De verdachte zal van het meer of anders telastegelegde worden vrijgesproken, aangezien de rechtbank dat niet bewezen acht.
in de zaak met parketnummer 17/081043-04 de misdrijven:
1. Primair: Poging tot doodslag.
2. Primair: Poging tot doodslag.
3. Opzettelijk brand stichten terwijl daarvan gemeen gevaar voor goederen en levensgevaar voor een ander te duchten is
en
in de zaak met parketnummer 17/040560-03 de misdrijven:
1. Eenvoudige belediging, terwijl de belediging wordt aangedaan aan een ambtenaar gedurende of ter zake van de rechtmatige uitoefening van zijn bediening.
De rechtbank acht verdachte strafbaar nu niet van enige strafuitsluitingsgrond is gebleken.
De rechtbank neemt bij de bepaling van de hierna te vermelden strafsoort en strafmaat in aanmerking:
- de aard en de ernst van de gepleegde feiten;
- de omstandigheden waaronder deze zijn begaan;
- de persoon van verdachte, zoals daarvan ter terechtzitting is gebleken en deze naar voren komt uit het uittreksel uit het algemeen documentatieregister, de psychologische-, psychiatrische- en voorlichtingsrapportage;
- de gedane erkenning van de verdachte zich nog aan de overige op de dagvaarding genoemde ad informandum gevoegde strafbare feiten te hebben schuldig gemaakt, welke zaken derhalve hiermee zijn afgedaan;
- de vordering van de officier van justitie tot veroordeling van verdachte terzake het in de zaak met parketnummer 17/081043-04 onder 1 primair, 2 primair en 3 en het in de zaak met parketnummer 17/040560-03 onder 1 en 2 telastegelegde tot 2 jaar gevangenisstraf en Terbeschikkingstelling met dwangverpleging;
- het pleidooi van de raadsman.
De rechtbank heeft bewezen verklaard dat verdachte zich heeft schuldig gemaakt aan een tweetal pogingen tot doodslag; een opzettelijke brandstichting en voorts een mishandeling en een belediging van een ambtenaar. Met name de pogingen tot doodslag en de brandstichting zijn zeer ernstige feiten. Verdachte heeft door zijn handelen de levens van twee personen die hem onderdak verleenden in gevaar gebracht. Eén persoon heeft hij - met een pan als wapen - van het leven trachten te beroven, de tweede heeft hij besprenkeld met benzine waardoor deze persoon het risico liep levend te worden verbrand. Het spreekt voor zich dat de ten opzichte van de aangevers gepleegde feiten tot grote emotionele schade kunnen leiden en ook hebben geleid. De brandstichting heeft naast een grote materiële schade ook tot emotionele schade geleid in de vorm van het verlies van dierbare eigendommen.
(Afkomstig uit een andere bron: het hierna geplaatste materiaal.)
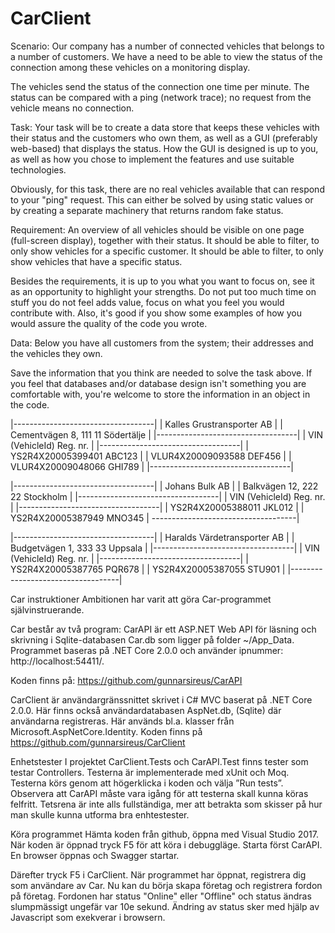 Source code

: # CarClient
Scenario:
Our company has a number of connected vehicles that belongs to a number of customers.
We have a need to be able to view the status of the connection among these vehicles on a monitoring display.

The vehicles send the status of the connection one time per minute.
The status can be compared with a ping (network trace); no request from the vehicle means no connection.

Task:
Your task will be to create a data store that keeps these vehicles with their status and the customers who own them, as well as a GUI (preferably web-based) that displays the status.
How the GUI is designed is up to you, as well as how you chose to implement the features and use suitable technologies.

Obviously, for this task, there are no real vehicles available that can respond to your "ping" request.
This can either be solved by using static values or ​​by creating a separate machinery that returns random fake status.

Requirement:
An overview of all vehicles should be visible on one page (full-screen display), together with their status.
It should be able to filter, to only show vehicles for a specific customer.
It should be able to filter, to only show vehicles that have a specific status.

Besides the requirements, it is up to you what you want to focus on, see it as an opportunity to highlight your strengths.
Do not put too much time on stuff you do not feel adds value, focus on what you feel you would contribute with.
Also, it's good if you show some examples of how you would assure the quality of the code you wrote.

Data:
Below you have all customers from the system; their addresses and the vehicles they own.

Save the information that you think are needed to solve the task above.
If you feel that databases and/or database design isn't something you are comfortable with, you're welcome to store the information in an object in the code.

|-----------------------------------|
| Kalles Grustransporter AB         |
| Cementvägen 8, 111 11 Södertälje  |
|-----------------------------------|
| VIN (VehicleId)       Reg. nr.    |
|-----------------------------------|
| YS2R4X20005399401     ABC123      |
| VLUR4X20009093588     DEF456      |
| VLUR4X20009048066     GHI789      |
|-----------------------------------|

|-----------------------------------|
| Johans Bulk AB                    |
| Balkvägen 12, 222 22 Stockholm    |
|-----------------------------------|
| VIN (VehicleId)       Reg. nr.    |
|-----------------------------------|
| YS2R4X20005388011     JKL012      |
| YS2R4X20005387949     MNO345      |
------------------------------------|

|-----------------------------------|
| Haralds Värdetransporter AB       |
| Budgetvägen 1, 333 33 Uppsala     |
|-----------------------------------|
| VIN (VehicleId)       Reg. nr.    |
|-----------------------------------|
| YS2R4X20005387765     PQR678      |
| YS2R4X20005387055     STU901      |
|-----------------------------------|



Car instruktioner
Ambitionen har varit att göra Car-programmet självinstruerande.
 
Car består av två program:
CarAPI är ett ASP.NET Web  API  för läsning och skrivning i Sqlite-databasen Car.db
som ligger på folder ~/App_Data. Programmet baseras på .NET Core 2.0.0 och använder 
ipnummer: http://localhost:54411/. 

Koden finns på: 
https://github.com/gunnarsireus/CarAPI

CarClient är användargränssnittet skrivet i C# MVC baserat på .NET Core 2.0.0. 
Här finns också användardatabasen AspNet.db, (Sqlite) där användarna registreras. 
Här används bl.a. klasser från  Microsoft.AspNetCore.Identity.
Koden finns på 
https://github.com/gunnarsireus/CarClient

Enhetstester
I projektet CarClient.Tests och CarAPI.Test finns tester som testar Controllers. 
Testerna är implementerade med xUnit och Moq. Testerna körs genom att högerklicka i koden 
och välja ”Run tests”. Observera att CarAPI måste vara igång för att testerna skall 
kunna köras felfritt. Tetsrena är inte alls fullständiga, mer att betrakta som skisser på hur man skulle kunna utforma bra enhtestester.

Köra programmet
Hämta koden från github, öppna med Visual Studio 2017. När koden är öppnad tryck F5 för att 
köra i debuggläge. Starta först CarAPI. En browser öppnas och Swagger startar.

Därefter tryck F5 i CarClient. När programmet har öppnat, registrera dig som användare 
av Car. Nu kan du börja skapa företag och registrera fordon på företag. Fordonen har status "Online" eller "Offline" och status ändras slumpmässigt 
ungefär var 10e sekund. Ändring av status sker med hjälp av Javascript som exekverar i browsern.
Verdachte heeft nauwelijks justitiële documentatie, doch zijn gedrag is aanleiding geweest tot een multidisciplinair onderzoek door twee deskundigen naar zijn geestvermogens. Als conclusie wordt door de deskundigen vermeld dat er bij verdachte sprake is van een antisociale en borderlinestoornis gecombineerd met een alcohol- en cannabisafhankelijkheid. Dat alles leidt er volgens de deskundigen toe dat het feit aan verdachte slechts in verminderde mate kan worden toegerekend. Zorgelijk is ook de conclusie dat gelet op de geconstateerde stoornis er een gevaar voor herhaling is. Verdachte heeft zelf te kennen gegeven dat hij inziet dat het zo niet verder kan en dat een behandeling noodzakelijk is. De deskundigen adviseren de rechtbank een terbeschikkingstelling op te leggen met verpleging van overheidswege.
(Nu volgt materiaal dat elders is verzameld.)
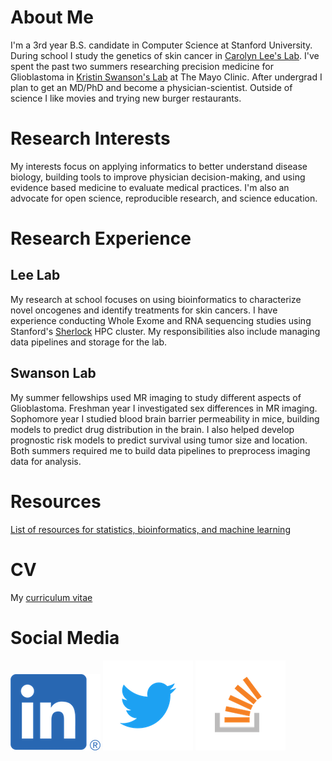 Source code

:# About Me
I'm a 3rd year B.S. candidate in Computer Science at Stanford University.
During school I study the genetics of skin cancer in 
[Carolyn Lee's Lab](https://leelab.stanford.edu). I've spent the past two
summers researching precision medicine for Glioblastoma
in [Kristin Swanson's Lab](http://mathematicalneurooncology.org) at The Mayo Clinic.
After undergrad I plan to get an MD/PhD and become a physician-scientist.
Outside of science I like movies and trying new burger
restaurants.

# Research Interests
My interests focus on applying informatics to better understand disease biology, 
building tools to improve physician decision-making, and using evidence based
medicine to evaluate medical practices. I'm also an advocate for open science,
reproducible research, and science education. 

# Research Experience
## Lee Lab
My research at school focuses on using bioinformatics to characterize
novel oncogenes and identify treatments for skin cancers. I have experience
conducting Whole Exome and RNA sequencing studies using
Stanford's [Sherlock](https://www.sherlock.stanford.edu/docs/overview/introduction/)
HPC cluster. My responsibilities also include managing data pipelines and storage
for the lab.
## Swanson Lab
My summer fellowships used MR imaging to study different aspects of Glioblastoma.
Freshman year I investigated sex differences in MR imaging. Sophomore year I studied 
blood brain barrier permeability in mice, building models to 
predict drug distribution in the brain. I also helped develop prognostic risk models
to predict survival using tumor size and location. Both summers required me to build
data pipelines to preprocess imaging data for analysis.

# Resources
[List of resources for statistics, bioinformatics, and machine learning](https://github.com/tjbencomo/notes/blob/master/methods_resources.md)

# CV
My [curriculum vitae]()

# Social Media
[![](/assets/LI-In-Bug.png)](https://www.linkedin.com/in/tomasbencomo/)
[![](/assets/Twitter_Logo_Blue.png)](https://twitter.com/BencomoTomas)
[![](/assets/stack-overflow-logo.png)](https://stats.stackexchange.com/users/246432/tomas-bencomo?tab=profile)
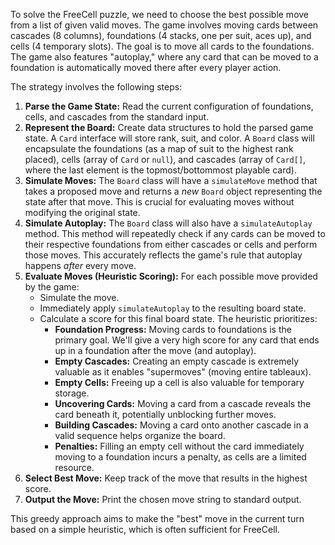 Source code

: To solve the FreeCell puzzle, we need to choose the best possible move from a list of given valid moves. The game involves moving cards between cascades (8 columns), foundations (4 stacks, one per suit, aces up), and cells (4 temporary slots). The goal is to move all cards to the foundations. The game also features "autoplay," where any card that can be moved to a foundation is automatically moved there after every player action.

The strategy involves the following steps:

1.  **Parse the Game State:** Read the current configuration of foundations, cells, and cascades from the standard input.
2.  **Represent the Board:** Create data structures to hold the parsed game state. A `Card` interface will store rank, suit, and color. A `Board` class will encapsulate the foundations (as a map of suit to the highest rank placed), cells (array of `Card` or `null`), and cascades (array of `Card[]`, where the last element is the topmost/bottommost playable card).
3.  **Simulate Moves:** The `Board` class will have a `simulateMove` method that takes a proposed move and returns a *new* `Board` object representing the state after that move. This is crucial for evaluating moves without modifying the original state.
4.  **Simulate Autoplay:** The `Board` class will also have a `simulateAutoplay` method. This method will repeatedly check if any cards can be moved to their respective foundations from either cascades or cells and perform those moves. This accurately reflects the game's rule that autoplay happens *after* every move.
5.  **Evaluate Moves (Heuristic Scoring):** For each possible move provided by the game:
    *   Simulate the move.
    *   Immediately apply `simulateAutoplay` to the resulting board state.
    *   Calculate a score for this final board state. The heuristic prioritizes:
        *   **Foundation Progress:** Moving cards to foundations is the primary goal. We'll give a very high score for any card that ends up in a foundation after the move (and autoplay).
        *   **Empty Cascades:** Creating an empty cascade is extremely valuable as it enables "supermoves" (moving entire tableaux).
        *   **Empty Cells:** Freeing up a cell is also valuable for temporary storage.
        *   **Uncovering Cards:** Moving a card from a cascade reveals the card beneath it, potentially unblocking further moves.
        *   **Building Cascades:** Moving a card onto another cascade in a valid sequence helps organize the board.
        *   **Penalties:** Filling an empty cell without the card immediately moving to a foundation incurs a penalty, as cells are a limited resource.
6.  **Select Best Move:** Keep track of the move that results in the highest score.
7.  **Output the Move:** Print the chosen move string to standard output.

This greedy approach aims to make the "best" move in the current turn based on a simple heuristic, which is often sufficient for FreeCell. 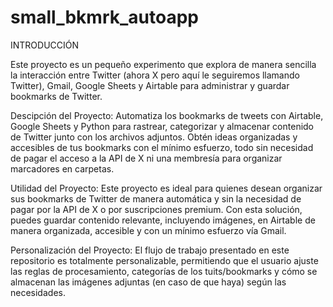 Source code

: # small_bkmrk_autoapp

INTRODUCCIÓN

Este proyecto es un pequeño experimento que explora de manera sencilla la interacción entre Twitter (ahora X pero aquí le seguiremos llamando Twitter), Gmail, Google Sheets y Airtable para administrar y guardar bookmarks de Twitter.

Descipción del Proyecto:
Automatiza los bookmarks de tweets con Airtable, Google Sheets y Python para rastrear, categorizar y almacenar contenido de Twitter junto con los archivos adjuntos. Obtén ideas organizadas y accesibles de tus bookmarks con el mínimo esfuerzo, todo sin necesidad de pagar el acceso a la API de X ni una membresía para organizar marcadores en carpetas.

Utilidad del Proyecto:
Este proyecto es ideal para quienes desean organizar sus bookmarks de Twitter de manera automática y sin la necesidad de pagar por la API de X o por suscripciones premium. Con esta solución, puedes guardar contenido relevante, incluyendo imágenes, en Airtable de manera organizada, accesible y con un mínimo esfuerzo vía Gmail.

Personalización del Proyecto:
El flujo de trabajo presentado en este repositorio es totalmente personalizable, permitiendo que el usuario ajuste las reglas de procesamiento, categorías de los tuits/bookmarks y cómo se almacenan las imágenes adjuntas (en caso de que haya) según las necesidades.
De rechtbank kan zich verenigen met de conclusies van de deskundigen en neemt die over. De rechtbank is van oordeel dat de veiligheid van anderen en de algemene veiligheid van personen en goederen de oplegging van de maatregel van terbeschikkingstelling met verpleging van overheidswege eist en zal derhalve die maatregel opleggen. De officier van justitie heeft daarnaast een onvoorwaardelijke gevangenisstraf van twee jaar geëist. De rechtbank zal gevangenisstraf opleggen doch de duur daarvan beperken tot één jaar. De rechtbank heeft daarbij gelet op de adviezen van de deskundigen en de reclassering en overweegt voorts dat het gelet op de nog jonge leeftijd van verdachte aangewezen is de behandeling in het kader van voornoemde maatregel spoedig te laten aanvangen.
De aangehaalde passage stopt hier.